Stored data below:

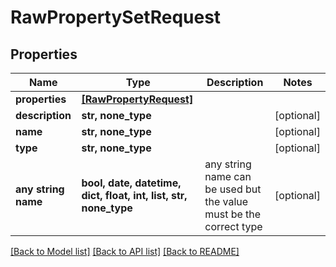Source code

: # RawPropertySetRequest


## Properties
Name | Type | Description | Notes
------------ | ------------- | ------------- | -------------
**properties** | [**[RawPropertyRequest]**](RawPropertyRequest.md) |  | 
**description** | **str, none_type** |  | [optional] 
**name** | **str, none_type** |  | [optional] 
**type** | **str, none_type** |  | [optional] 
**any string name** | **bool, date, datetime, dict, float, int, list, str, none_type** | any string name can be used but the value must be the correct type | [optional]

[[Back to Model list]](../README.md#documentation-for-models) [[Back to API list]](../README.md#documentation-for-api-endpoints) [[Back to README]](../README.md)


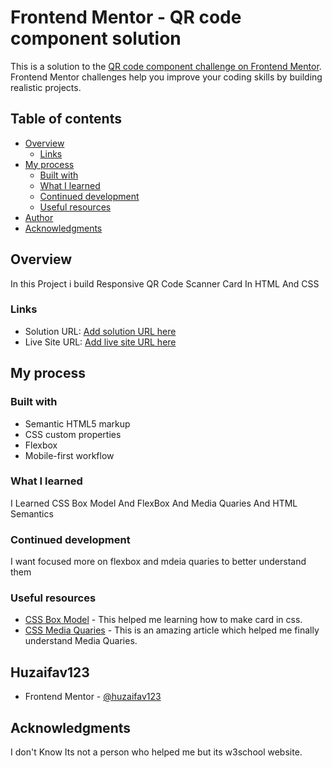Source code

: # Frontend Mentor - QR code component solution

This is a solution to the [QR code component challenge on Frontend Mentor](https://www.frontendmentor.io/challenges/qr-code-component-iux_sIO_H). Frontend Mentor challenges help you improve your coding skills by building realistic projects. 

## Table of contents

- [Overview](#overview)
  - [Links](#links)
- [My process](#my-process)
  - [Built with](#built-with)
  - [What I learned](#what-i-learned)
  - [Continued development](#continued-development)
  - [Useful resources](#useful-resources)
- [Author](#author)
- [Acknowledgments](#acknowledgments)



## Overview
In this Project i build Responsive QR Code Scanner Card In HTML And CSS 
### Links

- Solution URL: [Add solution URL here](https://your-solution-url.com)
- Live Site URL: [Add live site URL here](https://your-live-site-url.com)

## My process

### Built with

- Semantic HTML5 markup
- CSS custom properties
- Flexbox
- Mobile-first workflow

### What I learned

I Learned CSS Box Model And FlexBox And Media Quaries And HTML Semantics

### Continued development

I want focused more on flexbox and mdeia quaries to better understand them

### Useful resources

- [CSS Box Model](https://www.w3schools.com/Css/css_boxmodel.asp) - This helped me learning how to make card in css.
- [CSS Media Quaries]([https://www.example.com](https://www.w3schools.com/css/css3_mediaqueries.asp)) - This is an amazing article which helped me finally understand Media Quaries.
## Huzaifav123
- Frontend Mentor - [@huzaifav123](https://www.frontendmentor.io/profile/huzaifav123)

## Acknowledgments

I don't Know Its not a person who helped me but its w3school website.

End of Stored data.

Task instructions
Above are the records; give them all again exactly, apart from the pictures.

Answer section
Source code

: # RawPropertySetRequest


## Properties
Name | Type | Description | Notes
------------ | ------------- | ------------- | -------------
**properties** | [**[RawPropertyRequest]**](RawPropertyRequest.md) |  | 
**description** | **str, none_type** |  | [optional] 
**name** | **str, none_type** |  | [optional] 
**type** | **str, none_type** |  | [optional] 
**any string name** | **bool, date, datetime, dict, float, int, list, str, none_type** | any string name can be used but the value must be the correct type | [optional]

[[Back to Model list]](../README.md#documentation-for-models) [[Back to API list]](../README.md#documentation-for-api-endpoints) [[Back to README]](../README.md)


Source code

: # Frontend Mentor - QR code component solution

This is a solution to the [QR code component challenge on Frontend Mentor](https://www.frontendmentor.io/challenges/qr-code-component-iux_sIO_H). Frontend Mentor challenges help you improve your coding skills by building realistic projects. 

## Table of contents

- [Overview](#overview)
  - [Links](#links)
- [My process](#my-process)
  - [Built with](#built-with)
  - [What I learned](#what-i-learned)
  - [Continued development](#continued-development)
  - [Useful resources](#useful-resources)
- [Author](#author)
- [Acknowledgments](#acknowledgments)



## Overview
In this Project i build Responsive QR Code Scanner Card In HTML And CSS 
### Links

- Solution URL: [Add solution URL here](https://your-solution-url.com)
- Live Site URL: [Add live site URL here](https://your-live-site-url.com)

## My process

### Built with

- Semantic HTML5 markup
- CSS custom properties
- Flexbox
- Mobile-first workflow

### What I learned

I Learned CSS Box Model And FlexBox And Media Quaries And HTML Semantics

### Continued development

I want focused more on flexbox and mdeia quaries to better understand them

### Useful resources

- [CSS Box Model](https://www.w3schools.com/Css/css_boxmodel.asp) - This helped me learning how to make card in css.
- [CSS Media Quaries]([https://www.example.com](https://www.w3schools.com/css/css3_mediaqueries.asp)) - This is an amazing article which helped me finally understand Media Quaries.
## Huzaifav123
- Frontend Mentor - [@huzaifav123](https://www.frontendmentor.io/profile/huzaifav123)

## Acknowledgments

I don't Know Its not a person who helped me but its w3school website.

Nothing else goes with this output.